- Theatrical release poster
- Directed by: Jorge Ali Triana
- Written by: based on the novel “Esto huele mal” by Fernando Quiroz
- Screenplay by: Jorge Ali Triana Jorg Hiller
- Produced by: Clara María Ochoa
- Starring: Diego Bertie Cristina Campuzano Valerie Domínguez Diego Cadavid
- Cinematography: Juan Cristobal Cobo
- Edited by: Alberto Ponce
- Music by: Camilo Posada
- Production company: CMO Producciones
- Release date: 3 August 2007;
- Running time: 100 minutes
- Country: Colombia

= Esto huele mal =

2007 film

Esto huele mal (English: This smells bad) is a 2007 Colombian drama comedy film directed by Jorge Ali Triana, who also co-wrote the screenplay. The film is based on the eponymous novel written by Fernando Quiroz, who was inspired by real-world events. The plot follows the story of a businessman who lies about being the victim of a terrorist attack to hide his infidelities from his wife.

==Plot==
Ricardo Caicedo is a well-to-do businessman in Bogotá, who in all appearances has a happy family life. His wife, Elena is devoted to him and the couple have a young son. However, Ricardo has been having an affair with a mistress named Manuela, which started a year ago.
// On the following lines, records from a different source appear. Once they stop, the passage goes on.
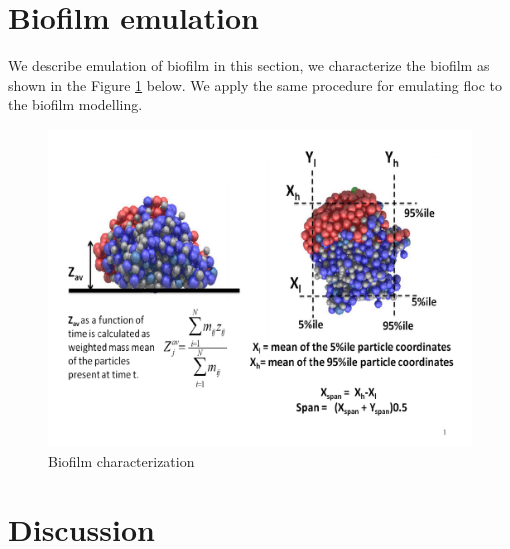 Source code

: \section{Biofilm emulation}
We describe emulation of biofilm in this section, we characterize the biofilm as shown in the Figure \ref{diag22} below. We apply the same procedure for emulating floc to the biofilm modelling.

\begin{figure}[!ht] 
\includegraphics[width=1.1\textwidth]{result2/bio_char}
\caption[]{Biofilm characterization}\label{diag22}
\end{figure}

\section{Discussion}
One day, in order to be with his mistress, Ricardo pretends to have a business meeting with several Argentinian associates at the Nogal Club. His lie is about to be uncovered when a terrorist placed a bomb at the club where Ricardo was supposed to be. His wife is worried about his safety and calls him. Ricardo is on the other side of town leaving Manuela’s house. To avoid revealing his infidelity Ricardo is determined to prove that he was at the scene of the attack. Aided by his friend Guzman, Ricardo invents an elaborate lie which portrays him as being one of the many victims of the terrorist attack. He is mistaken to be the saviour of a little girl's life and he becomes a hero.

==Cast ==
- Diego Bertie - Ricardo
- Cristina Campuzano - Elena
- Valerie Domínguez - Manuela
- Diego Cadavid – Guzman
- Maria Eugenia Dávila- Elena’s mother
- Naty Botero – Patricia
- Víctor Hugo Morant – Elena’s father
- Sandra Reyes- Journalist

==DVD release==
 Esto huele mal is available on DVD. Audio in Spanish, with English subtitles.